The task
Scan the material below and copy every line holding the word "exists".

Data provided
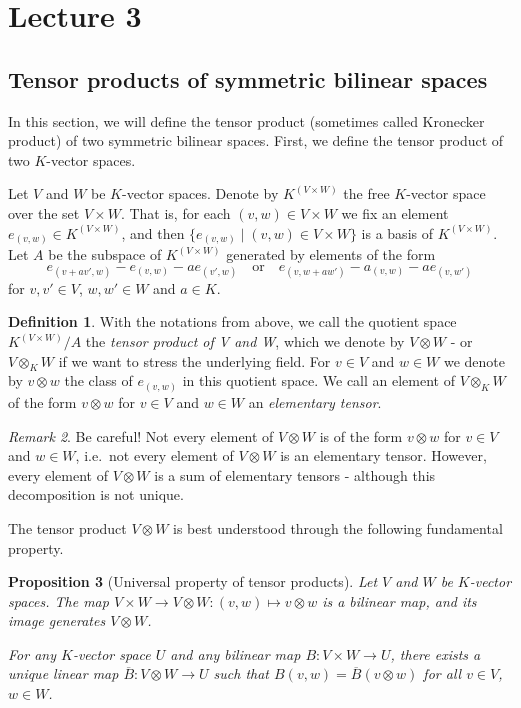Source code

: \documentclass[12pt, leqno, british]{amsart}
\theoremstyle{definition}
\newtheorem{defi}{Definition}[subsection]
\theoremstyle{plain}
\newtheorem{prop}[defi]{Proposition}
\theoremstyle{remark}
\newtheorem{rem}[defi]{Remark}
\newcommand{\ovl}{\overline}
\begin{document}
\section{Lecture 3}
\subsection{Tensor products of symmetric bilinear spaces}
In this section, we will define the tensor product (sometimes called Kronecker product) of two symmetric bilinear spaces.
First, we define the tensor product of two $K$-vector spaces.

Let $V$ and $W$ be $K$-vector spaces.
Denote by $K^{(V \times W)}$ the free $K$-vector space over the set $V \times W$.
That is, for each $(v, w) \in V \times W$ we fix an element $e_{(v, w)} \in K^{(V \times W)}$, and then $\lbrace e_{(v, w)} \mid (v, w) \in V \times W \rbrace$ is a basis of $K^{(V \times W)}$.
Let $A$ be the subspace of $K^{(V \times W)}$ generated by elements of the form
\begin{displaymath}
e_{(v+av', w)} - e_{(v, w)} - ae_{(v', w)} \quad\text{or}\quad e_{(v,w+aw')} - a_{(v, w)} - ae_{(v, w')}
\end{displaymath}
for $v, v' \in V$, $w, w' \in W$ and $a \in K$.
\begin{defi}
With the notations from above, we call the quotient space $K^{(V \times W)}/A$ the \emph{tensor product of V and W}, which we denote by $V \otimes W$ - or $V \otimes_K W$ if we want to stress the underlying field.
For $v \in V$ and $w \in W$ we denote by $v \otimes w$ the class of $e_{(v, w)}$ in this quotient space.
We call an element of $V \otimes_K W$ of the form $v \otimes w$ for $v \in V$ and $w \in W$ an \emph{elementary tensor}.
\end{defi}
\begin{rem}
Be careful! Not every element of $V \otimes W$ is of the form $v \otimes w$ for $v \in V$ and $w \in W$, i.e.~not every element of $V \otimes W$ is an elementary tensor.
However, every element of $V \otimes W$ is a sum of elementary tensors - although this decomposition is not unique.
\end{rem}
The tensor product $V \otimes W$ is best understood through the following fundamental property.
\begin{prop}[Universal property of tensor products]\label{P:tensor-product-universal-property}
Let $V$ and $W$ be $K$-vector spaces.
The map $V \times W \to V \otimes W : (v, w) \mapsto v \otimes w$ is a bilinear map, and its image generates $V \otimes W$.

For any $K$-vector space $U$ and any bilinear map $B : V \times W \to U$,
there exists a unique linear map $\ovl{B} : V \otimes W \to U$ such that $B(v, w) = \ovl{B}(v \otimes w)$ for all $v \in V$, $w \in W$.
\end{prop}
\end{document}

...

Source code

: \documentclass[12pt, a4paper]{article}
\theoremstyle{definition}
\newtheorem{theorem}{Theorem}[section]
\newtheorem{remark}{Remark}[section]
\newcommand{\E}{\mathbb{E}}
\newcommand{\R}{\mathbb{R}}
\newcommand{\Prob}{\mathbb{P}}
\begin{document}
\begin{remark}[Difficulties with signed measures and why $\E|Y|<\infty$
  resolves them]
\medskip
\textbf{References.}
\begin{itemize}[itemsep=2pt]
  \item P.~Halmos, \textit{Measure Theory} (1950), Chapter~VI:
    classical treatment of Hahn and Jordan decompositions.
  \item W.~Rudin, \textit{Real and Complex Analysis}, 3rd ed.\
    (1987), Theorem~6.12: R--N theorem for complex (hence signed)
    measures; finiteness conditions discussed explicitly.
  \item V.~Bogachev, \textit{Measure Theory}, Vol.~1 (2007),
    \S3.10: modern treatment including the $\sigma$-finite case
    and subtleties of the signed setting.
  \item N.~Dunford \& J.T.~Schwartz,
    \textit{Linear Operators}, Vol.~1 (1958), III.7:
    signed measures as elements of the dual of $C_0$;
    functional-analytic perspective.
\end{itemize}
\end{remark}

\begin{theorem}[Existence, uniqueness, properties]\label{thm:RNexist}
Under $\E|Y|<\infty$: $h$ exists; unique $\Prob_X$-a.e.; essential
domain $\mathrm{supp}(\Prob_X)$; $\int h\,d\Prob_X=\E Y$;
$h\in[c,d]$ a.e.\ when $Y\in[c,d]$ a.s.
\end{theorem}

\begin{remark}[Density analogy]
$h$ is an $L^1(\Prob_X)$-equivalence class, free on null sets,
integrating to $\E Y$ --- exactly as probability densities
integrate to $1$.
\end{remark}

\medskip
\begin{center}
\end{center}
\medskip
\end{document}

Reply
there exists a unique linear map $\ovl{B} : V \otimes W \to U$ such that $B(v, w) = \ovl{B}(v \otimes w)$ for all $v \in V$, $w \in W$.
Under $\E|Y|<\infty$: $h$ exists; unique $\Prob_X$-a.e.; essential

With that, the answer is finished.